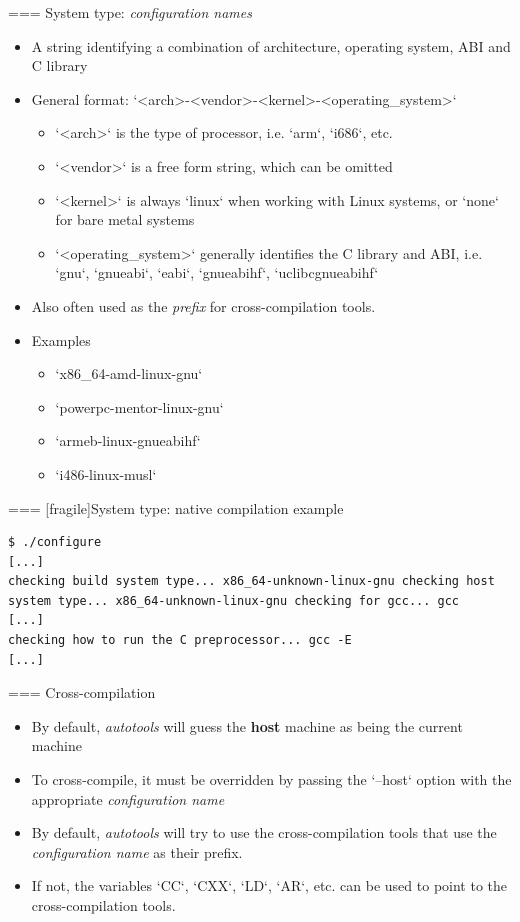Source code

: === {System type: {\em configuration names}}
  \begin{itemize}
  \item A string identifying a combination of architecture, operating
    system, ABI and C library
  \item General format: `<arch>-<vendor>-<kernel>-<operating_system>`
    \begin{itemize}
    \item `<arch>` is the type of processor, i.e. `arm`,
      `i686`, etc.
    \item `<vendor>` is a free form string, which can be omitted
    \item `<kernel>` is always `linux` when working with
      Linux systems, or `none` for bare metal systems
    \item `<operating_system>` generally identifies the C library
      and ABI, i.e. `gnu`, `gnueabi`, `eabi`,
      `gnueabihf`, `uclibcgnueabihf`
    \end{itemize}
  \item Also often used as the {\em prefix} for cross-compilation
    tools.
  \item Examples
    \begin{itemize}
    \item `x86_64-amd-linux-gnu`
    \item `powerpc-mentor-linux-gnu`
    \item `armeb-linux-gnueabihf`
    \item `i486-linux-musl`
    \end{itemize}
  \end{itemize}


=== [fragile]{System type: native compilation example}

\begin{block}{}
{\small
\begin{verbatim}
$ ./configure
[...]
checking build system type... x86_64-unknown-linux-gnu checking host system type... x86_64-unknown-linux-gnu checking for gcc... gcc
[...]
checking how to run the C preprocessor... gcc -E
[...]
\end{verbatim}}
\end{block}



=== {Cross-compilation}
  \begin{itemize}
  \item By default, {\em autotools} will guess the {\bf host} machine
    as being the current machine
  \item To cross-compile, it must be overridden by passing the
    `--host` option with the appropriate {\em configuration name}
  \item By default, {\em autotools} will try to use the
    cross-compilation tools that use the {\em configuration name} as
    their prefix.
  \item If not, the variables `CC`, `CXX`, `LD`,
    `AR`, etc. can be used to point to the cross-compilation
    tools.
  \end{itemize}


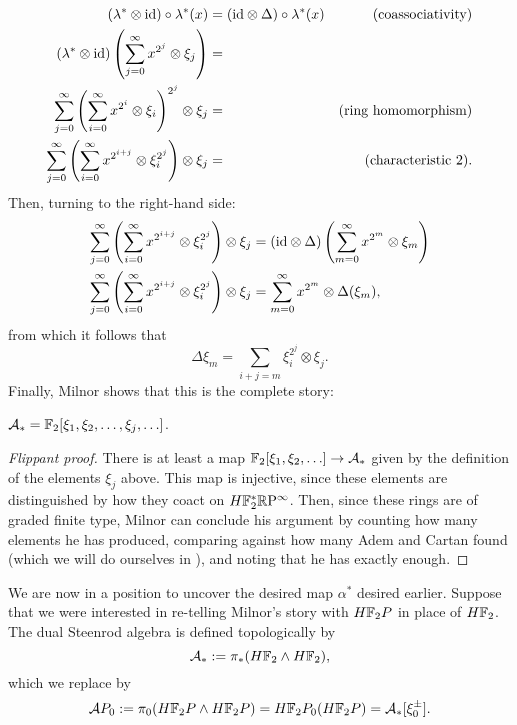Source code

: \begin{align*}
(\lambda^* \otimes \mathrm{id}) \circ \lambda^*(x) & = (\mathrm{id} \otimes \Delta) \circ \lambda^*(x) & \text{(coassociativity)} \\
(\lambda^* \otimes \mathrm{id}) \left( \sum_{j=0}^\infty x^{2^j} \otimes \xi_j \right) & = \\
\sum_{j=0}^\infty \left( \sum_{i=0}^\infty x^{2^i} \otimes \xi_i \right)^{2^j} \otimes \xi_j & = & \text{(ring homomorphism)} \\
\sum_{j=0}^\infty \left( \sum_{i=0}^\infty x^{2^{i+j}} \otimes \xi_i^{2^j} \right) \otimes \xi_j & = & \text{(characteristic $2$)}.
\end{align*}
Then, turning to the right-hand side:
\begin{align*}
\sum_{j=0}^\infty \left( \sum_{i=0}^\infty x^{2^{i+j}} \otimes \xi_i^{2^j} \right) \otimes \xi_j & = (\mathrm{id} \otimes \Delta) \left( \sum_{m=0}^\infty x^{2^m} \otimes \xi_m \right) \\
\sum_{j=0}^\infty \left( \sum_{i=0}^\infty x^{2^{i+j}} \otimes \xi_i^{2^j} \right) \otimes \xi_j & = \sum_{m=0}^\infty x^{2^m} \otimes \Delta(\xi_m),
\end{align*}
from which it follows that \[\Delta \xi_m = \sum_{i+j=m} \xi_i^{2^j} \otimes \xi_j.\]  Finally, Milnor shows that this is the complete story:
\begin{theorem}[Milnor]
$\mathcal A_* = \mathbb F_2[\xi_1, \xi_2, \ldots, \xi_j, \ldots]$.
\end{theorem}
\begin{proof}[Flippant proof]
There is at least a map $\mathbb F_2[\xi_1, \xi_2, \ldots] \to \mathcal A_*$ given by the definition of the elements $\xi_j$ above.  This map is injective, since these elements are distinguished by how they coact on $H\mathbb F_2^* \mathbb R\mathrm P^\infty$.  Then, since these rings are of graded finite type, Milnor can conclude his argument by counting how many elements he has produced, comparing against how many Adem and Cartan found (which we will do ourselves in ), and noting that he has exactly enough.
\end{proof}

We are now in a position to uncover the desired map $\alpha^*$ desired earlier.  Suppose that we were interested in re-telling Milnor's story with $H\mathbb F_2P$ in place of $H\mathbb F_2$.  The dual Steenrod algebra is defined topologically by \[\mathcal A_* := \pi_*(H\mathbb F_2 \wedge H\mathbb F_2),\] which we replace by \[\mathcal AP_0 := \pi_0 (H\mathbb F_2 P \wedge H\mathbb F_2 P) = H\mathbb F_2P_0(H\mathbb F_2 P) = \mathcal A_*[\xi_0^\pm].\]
----
• **YOUR GOAL**: Print all of the records shown above exactly, leaving out each picture.

• **ANSWER BOX**:
Source code

: === {System type: {\em configuration names}}
  \begin{itemize}
  \item A string identifying a combination of architecture, operating
    system, ABI and C library
  \item General format: `<arch>-<vendor>-<kernel>-<operating_system>`
    \begin{itemize}
    \item `<arch>` is the type of processor, i.e. `arm`,
      `i686`, etc.
    \item `<vendor>` is a free form string, which can be omitted
    \item `<kernel>` is always `linux` when working with
      Linux systems, or `none` for bare metal systems
    \item `<operating_system>` generally identifies the C library
      and ABI, i.e. `gnu`, `gnueabi`, `eabi`,
      `gnueabihf`, `uclibcgnueabihf`
    \end{itemize}
  \item Also often used as the {\em prefix} for cross-compilation
    tools.
  \item Examples
    \begin{itemize}
    \item `x86_64-amd-linux-gnu`
    \item `powerpc-mentor-linux-gnu`
    \item `armeb-linux-gnueabihf`
    \item `i486-linux-musl`
    \end{itemize}
  \end{itemize}


=== [fragile]{System type: native compilation example}

\begin{block}{}
{\small
\begin{verbatim}
$ ./configure
[...]
checking build system type... x86_64-unknown-linux-gnu checking host system type... x86_64-unknown-linux-gnu checking for gcc... gcc
[...]
checking how to run the C preprocessor... gcc -E
[...]
\end{verbatim}}
\end{block}



=== {Cross-compilation}
  \begin{itemize}
  \item By default, {\em autotools} will guess the {\bf host} machine
    as being the current machine
  \item To cross-compile, it must be overridden by passing the
    `--host` option with the appropriate {\em configuration name}
  \item By default, {\em autotools} will try to use the
    cross-compilation tools that use the {\em configuration name} as
    their prefix.
  \item If not, the variables `CC`, `CXX`, `LD`,
    `AR`, etc. can be used to point to the cross-compilation
    tools.
  \end{itemize}


Source code

: \begin{align*}
(\lambda^* \otimes \mathrm{id}) \circ \lambda^*(x) & = (\mathrm{id} \otimes \Delta) \circ \lambda^*(x) & \text{(coassociativity)} \\
(\lambda^* \otimes \mathrm{id}) \left( \sum_{j=0}^\infty x^{2^j} \otimes \xi_j \right) & = \\
\sum_{j=0}^\infty \left( \sum_{i=0}^\infty x^{2^i} \otimes \xi_i \right)^{2^j} \otimes \xi_j & = & \text{(ring homomorphism)} \\
\sum_{j=0}^\infty \left( \sum_{i=0}^\infty x^{2^{i+j}} \otimes \xi_i^{2^j} \right) \otimes \xi_j & = & \text{(characteristic $2$)}.
\end{align*}
Then, turning to the right-hand side:
\begin{align*}
\sum_{j=0}^\infty \left( \sum_{i=0}^\infty x^{2^{i+j}} \otimes \xi_i^{2^j} \right) \otimes \xi_j & = (\mathrm{id} \otimes \Delta) \left( \sum_{m=0}^\infty x^{2^m} \otimes \xi_m \right) \\
\sum_{j=0}^\infty \left( \sum_{i=0}^\infty x^{2^{i+j}} \otimes \xi_i^{2^j} \right) \otimes \xi_j & = \sum_{m=0}^\infty x^{2^m} \otimes \Delta(\xi_m),
\end{align*}
from which it follows that \[\Delta \xi_m = \sum_{i+j=m} \xi_i^{2^j} \otimes \xi_j.\]  Finally, Milnor shows that this is the complete story:
\begin{theorem}[Milnor]
$\mathcal A_* = \mathbb F_2[\xi_1, \xi_2, \ldots, \xi_j, \ldots]$.
\end{theorem}
\begin{proof}[Flippant proof]
There is at least a map $\mathbb F_2[\xi_1, \xi_2, \ldots] \to \mathcal A_*$ given by the definition of the elements $\xi_j$ above.  This map is injective, since these elements are distinguished by how they coact on $H\mathbb F_2^* \mathbb R\mathrm P^\infty$.  Then, since these rings are of graded finite type, Milnor can conclude his argument by counting how many elements he has produced, comparing against how many Adem and Cartan found (which we will do ourselves in ), and noting that he has exactly enough.
\end{proof}

We are now in a position to uncover the desired map $\alpha^*$ desired earlier.  Suppose that we were interested in re-telling Milnor's story with $H\mathbb F_2P$ in place of $H\mathbb F_2$.  The dual Steenrod algebra is defined topologically by \[\mathcal A_* := \pi_*(H\mathbb F_2 \wedge H\mathbb F_2),\] which we replace by \[\mathcal AP_0 := \pi_0 (H\mathbb F_2 P \wedge H\mathbb F_2 P) = H\mathbb F_2P_0(H\mathbb F_2 P) = \mathcal A_*[\xi_0^\pm].\]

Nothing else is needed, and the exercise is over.